De la imagen de Sandino sólo existían unos pocos metros de película en un viejo noticiero Movietone, una filmación hecha seguramente en la ciudad de México en 1930: es un close up. Se quita y se pone el sombrero. Eso era todo. No tenía voces, ni sonido, o quizás tuvo detrás las marchas militares o festivas que solían poner a los noticieros de cine. Pero ahora, esa imagen silente que se repetía, como si se fuera a quedar para siempre en la pantalla, tenía de fondo La tumba del guerrillero, la canción de Carlos Mejía Godoy, el inagotable compositor que le puso música a la revolución.
Las columnas de combatientes estaban entrando a Managua por todas las carreteras, arracimados en camiones de carga, a bordo de autobuses, las avanzadas habían tomado el aeropuerto internacional, también la loma de Tiscapa, asiento del poder de la familia Somoza, los soldados de la Guardia Nacional habían huido dejando un reguero de uniformes, salbeques, cananas, zambrones, botas, fusiles, unos muchachos barbados se jabonaban en la tina del baño de la residencia de Anastasio Somoza y su amante, las oficinas del búnker donde el dictador dirigía las operaciones de guerra también habían sido ocupadas. El hotel Intercontinental, al lado del búnker, hervía de corresponsales de guerra.
Y el 20 de julio, que fue viernes, viajamos en una caravana de vehículos, desde León a Managua, haciendo estaciones triunfales en los pueblos de la ruta: La Paz Centro, Nagarote, Mateare, hasta desembocar en el parque Las Piedrecitas, carretera sur, donde abordamos un camión de bomberos para entrar en la Plaza de la República, en adelante la Plaza de la Revolución, frente al Palacio Nacional y frente a la Catedral Metropolitana descalabrada por el terremoto de 1972. La plaza colmada de pueblo, la gente apretujada en las cornisas de la catedral, encaramada en las torres; un mar de banderas, un solo clamor.
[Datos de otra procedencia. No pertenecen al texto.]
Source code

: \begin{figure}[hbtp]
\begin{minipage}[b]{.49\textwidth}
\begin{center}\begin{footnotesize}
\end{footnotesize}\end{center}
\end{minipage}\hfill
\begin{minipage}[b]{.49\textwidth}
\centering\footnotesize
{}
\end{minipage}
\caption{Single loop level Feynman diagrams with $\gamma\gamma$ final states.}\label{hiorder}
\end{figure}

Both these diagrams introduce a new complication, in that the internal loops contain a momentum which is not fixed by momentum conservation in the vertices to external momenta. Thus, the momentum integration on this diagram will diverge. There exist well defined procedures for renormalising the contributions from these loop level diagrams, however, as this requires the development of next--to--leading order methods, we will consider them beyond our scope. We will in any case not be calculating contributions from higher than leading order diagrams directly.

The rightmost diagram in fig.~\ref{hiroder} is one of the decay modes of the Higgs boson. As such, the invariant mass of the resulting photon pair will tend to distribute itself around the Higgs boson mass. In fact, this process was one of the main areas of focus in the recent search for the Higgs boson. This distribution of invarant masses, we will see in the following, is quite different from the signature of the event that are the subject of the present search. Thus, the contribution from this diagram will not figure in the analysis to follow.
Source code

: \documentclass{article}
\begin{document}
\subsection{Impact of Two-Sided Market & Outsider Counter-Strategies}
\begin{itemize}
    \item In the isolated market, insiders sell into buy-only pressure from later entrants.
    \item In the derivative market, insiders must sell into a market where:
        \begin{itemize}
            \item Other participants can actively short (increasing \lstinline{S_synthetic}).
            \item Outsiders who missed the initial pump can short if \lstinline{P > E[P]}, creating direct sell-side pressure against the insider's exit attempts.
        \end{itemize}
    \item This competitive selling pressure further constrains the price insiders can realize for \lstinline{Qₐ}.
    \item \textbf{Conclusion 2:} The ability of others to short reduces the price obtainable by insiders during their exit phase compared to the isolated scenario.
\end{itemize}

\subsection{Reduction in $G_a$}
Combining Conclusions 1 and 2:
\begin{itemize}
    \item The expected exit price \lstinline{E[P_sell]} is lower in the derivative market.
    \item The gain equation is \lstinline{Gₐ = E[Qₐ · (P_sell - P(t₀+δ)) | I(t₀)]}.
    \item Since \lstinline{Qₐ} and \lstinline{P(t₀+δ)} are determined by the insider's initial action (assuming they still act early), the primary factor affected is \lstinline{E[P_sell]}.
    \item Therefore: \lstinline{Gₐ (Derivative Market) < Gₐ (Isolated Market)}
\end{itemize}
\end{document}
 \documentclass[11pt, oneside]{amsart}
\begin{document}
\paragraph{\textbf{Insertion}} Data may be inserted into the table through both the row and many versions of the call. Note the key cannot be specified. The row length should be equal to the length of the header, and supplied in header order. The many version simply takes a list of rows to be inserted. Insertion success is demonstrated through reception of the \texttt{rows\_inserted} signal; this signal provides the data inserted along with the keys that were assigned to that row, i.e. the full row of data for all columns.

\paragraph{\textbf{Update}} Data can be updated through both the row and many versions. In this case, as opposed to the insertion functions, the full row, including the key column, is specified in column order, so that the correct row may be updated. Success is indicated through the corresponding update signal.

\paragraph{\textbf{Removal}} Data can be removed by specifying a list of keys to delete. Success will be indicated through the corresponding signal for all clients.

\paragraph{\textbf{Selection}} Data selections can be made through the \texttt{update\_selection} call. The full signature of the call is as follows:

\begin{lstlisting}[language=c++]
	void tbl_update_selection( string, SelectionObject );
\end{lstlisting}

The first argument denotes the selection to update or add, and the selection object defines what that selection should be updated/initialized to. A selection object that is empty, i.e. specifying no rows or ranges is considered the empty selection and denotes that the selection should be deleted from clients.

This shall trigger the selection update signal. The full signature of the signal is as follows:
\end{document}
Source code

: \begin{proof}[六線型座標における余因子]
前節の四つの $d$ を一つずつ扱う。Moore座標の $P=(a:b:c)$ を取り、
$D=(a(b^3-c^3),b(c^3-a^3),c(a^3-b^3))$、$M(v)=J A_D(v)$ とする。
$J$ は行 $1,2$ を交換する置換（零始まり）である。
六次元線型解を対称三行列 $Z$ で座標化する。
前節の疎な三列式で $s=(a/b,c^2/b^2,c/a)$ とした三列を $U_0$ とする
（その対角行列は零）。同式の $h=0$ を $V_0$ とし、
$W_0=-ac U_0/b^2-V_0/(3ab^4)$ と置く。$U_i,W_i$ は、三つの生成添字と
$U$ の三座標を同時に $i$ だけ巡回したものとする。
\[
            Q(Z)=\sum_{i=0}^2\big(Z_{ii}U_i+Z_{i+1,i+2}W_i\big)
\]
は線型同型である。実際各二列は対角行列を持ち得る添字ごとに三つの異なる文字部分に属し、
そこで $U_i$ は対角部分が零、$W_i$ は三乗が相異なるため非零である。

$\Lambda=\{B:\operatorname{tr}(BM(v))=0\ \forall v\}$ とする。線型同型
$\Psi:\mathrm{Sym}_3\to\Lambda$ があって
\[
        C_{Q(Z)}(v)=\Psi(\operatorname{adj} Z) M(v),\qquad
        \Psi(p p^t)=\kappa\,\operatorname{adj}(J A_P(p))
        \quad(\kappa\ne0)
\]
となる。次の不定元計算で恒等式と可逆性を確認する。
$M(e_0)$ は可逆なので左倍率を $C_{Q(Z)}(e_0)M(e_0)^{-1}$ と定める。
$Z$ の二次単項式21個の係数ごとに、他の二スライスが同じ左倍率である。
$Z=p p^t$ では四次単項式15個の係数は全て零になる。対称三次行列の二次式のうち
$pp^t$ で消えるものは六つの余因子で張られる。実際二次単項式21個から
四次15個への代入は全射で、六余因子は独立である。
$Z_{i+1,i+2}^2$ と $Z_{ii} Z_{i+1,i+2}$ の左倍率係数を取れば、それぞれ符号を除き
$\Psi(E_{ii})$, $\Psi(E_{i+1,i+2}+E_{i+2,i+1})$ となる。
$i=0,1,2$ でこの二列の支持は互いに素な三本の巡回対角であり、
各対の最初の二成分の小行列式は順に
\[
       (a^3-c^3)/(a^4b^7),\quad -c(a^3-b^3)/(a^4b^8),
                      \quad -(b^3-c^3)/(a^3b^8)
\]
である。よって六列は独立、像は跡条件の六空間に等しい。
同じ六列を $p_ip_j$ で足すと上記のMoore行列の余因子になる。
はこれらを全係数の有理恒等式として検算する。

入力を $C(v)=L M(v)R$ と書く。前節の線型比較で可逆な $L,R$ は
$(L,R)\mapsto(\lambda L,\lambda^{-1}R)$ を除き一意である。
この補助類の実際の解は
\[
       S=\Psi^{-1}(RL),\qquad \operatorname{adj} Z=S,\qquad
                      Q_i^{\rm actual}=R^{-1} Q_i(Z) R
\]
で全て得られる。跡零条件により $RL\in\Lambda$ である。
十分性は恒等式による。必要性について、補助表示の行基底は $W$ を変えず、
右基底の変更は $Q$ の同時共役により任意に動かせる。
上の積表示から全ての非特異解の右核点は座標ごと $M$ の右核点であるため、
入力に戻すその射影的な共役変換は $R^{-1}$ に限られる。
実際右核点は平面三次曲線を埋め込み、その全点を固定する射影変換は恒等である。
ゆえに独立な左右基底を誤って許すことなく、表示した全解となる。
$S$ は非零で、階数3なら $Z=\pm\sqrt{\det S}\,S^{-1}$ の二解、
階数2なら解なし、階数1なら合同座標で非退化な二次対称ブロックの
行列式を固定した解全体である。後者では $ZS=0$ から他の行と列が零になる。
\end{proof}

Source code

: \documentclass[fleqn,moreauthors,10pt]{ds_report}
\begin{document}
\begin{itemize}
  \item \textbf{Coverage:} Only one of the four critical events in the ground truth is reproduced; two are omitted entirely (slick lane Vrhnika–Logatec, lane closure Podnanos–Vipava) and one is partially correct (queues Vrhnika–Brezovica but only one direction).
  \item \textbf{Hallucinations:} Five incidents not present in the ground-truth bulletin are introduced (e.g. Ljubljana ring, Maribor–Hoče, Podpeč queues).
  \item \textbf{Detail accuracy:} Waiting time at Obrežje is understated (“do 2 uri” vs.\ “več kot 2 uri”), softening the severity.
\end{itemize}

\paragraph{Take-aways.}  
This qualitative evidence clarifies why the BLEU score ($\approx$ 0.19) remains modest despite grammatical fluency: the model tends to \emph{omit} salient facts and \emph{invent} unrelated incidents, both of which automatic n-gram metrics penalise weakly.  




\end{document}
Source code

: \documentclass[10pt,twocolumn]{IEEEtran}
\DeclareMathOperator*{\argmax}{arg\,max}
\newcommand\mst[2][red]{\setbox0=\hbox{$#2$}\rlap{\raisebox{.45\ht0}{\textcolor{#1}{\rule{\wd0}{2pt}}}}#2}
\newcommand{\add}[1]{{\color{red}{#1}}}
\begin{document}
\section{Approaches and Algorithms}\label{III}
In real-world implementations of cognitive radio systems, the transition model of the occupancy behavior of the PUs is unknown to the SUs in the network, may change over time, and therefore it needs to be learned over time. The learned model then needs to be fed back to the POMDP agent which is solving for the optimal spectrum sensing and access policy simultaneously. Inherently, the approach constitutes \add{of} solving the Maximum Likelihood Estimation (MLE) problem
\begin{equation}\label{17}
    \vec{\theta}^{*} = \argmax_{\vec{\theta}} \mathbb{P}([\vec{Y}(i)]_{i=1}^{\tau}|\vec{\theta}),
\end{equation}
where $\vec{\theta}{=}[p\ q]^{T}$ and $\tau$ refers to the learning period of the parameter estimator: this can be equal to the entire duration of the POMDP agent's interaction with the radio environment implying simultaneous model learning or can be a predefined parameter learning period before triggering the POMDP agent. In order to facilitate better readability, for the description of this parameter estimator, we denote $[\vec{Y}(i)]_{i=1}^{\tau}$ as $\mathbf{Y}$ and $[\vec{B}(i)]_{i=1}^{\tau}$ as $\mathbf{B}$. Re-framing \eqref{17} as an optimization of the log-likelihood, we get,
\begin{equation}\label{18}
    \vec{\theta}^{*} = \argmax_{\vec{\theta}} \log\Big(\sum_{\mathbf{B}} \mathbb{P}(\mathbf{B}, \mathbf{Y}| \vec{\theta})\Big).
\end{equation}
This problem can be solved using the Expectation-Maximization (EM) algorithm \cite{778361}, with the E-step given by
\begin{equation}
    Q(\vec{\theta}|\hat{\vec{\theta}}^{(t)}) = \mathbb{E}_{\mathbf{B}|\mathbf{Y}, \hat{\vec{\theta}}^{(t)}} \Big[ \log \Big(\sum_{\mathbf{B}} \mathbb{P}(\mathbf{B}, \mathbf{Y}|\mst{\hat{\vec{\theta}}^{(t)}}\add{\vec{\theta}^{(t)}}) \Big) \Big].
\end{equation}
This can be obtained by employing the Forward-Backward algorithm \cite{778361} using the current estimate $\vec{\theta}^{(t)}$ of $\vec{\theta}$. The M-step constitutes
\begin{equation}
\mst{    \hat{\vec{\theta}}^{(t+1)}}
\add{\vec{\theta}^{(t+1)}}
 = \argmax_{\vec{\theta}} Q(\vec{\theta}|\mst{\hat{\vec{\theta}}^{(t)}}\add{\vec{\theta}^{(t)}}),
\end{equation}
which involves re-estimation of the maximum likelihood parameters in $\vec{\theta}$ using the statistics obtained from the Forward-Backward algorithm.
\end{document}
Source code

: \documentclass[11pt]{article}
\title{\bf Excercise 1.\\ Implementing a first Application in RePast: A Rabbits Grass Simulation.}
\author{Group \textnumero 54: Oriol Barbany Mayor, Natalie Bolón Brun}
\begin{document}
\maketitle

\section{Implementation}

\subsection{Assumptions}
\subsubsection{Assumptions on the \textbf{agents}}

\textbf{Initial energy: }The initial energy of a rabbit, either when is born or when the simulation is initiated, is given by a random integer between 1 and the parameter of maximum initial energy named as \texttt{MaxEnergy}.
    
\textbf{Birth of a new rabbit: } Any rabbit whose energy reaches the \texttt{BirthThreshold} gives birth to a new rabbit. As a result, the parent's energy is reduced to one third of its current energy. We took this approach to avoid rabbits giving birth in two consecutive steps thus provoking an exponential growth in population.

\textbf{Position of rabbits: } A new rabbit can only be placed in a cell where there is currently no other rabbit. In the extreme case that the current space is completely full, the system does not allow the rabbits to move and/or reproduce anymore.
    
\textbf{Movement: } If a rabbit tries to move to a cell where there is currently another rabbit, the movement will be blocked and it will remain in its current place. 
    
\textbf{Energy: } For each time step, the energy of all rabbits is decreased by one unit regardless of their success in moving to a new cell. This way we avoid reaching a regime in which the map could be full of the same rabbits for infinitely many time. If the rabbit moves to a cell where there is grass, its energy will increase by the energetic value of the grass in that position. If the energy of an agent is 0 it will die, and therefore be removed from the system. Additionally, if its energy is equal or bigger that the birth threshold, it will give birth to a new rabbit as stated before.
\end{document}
Repaso mi libro Adiós Muchachos, publicado hace veinte años, y leo los epígrafes: la canción de gesta fue un periódico que se llevó el viento, dice Ernesto Cardenal. Todo se quedó en el tiempo, todo se quemó allá lejos, dice la voz de Joaquín Pasos, perdida en la distancia. La plaza en fiesta se vacía de gente y Borges vuelve a mi memoria para recordarme ese atareado rumor de multitudes que se alejan.
Y también me susurra: para siempre cerraste alguna puerta. Y hay un fulgor que se filtra por las rendijas de esa puerta.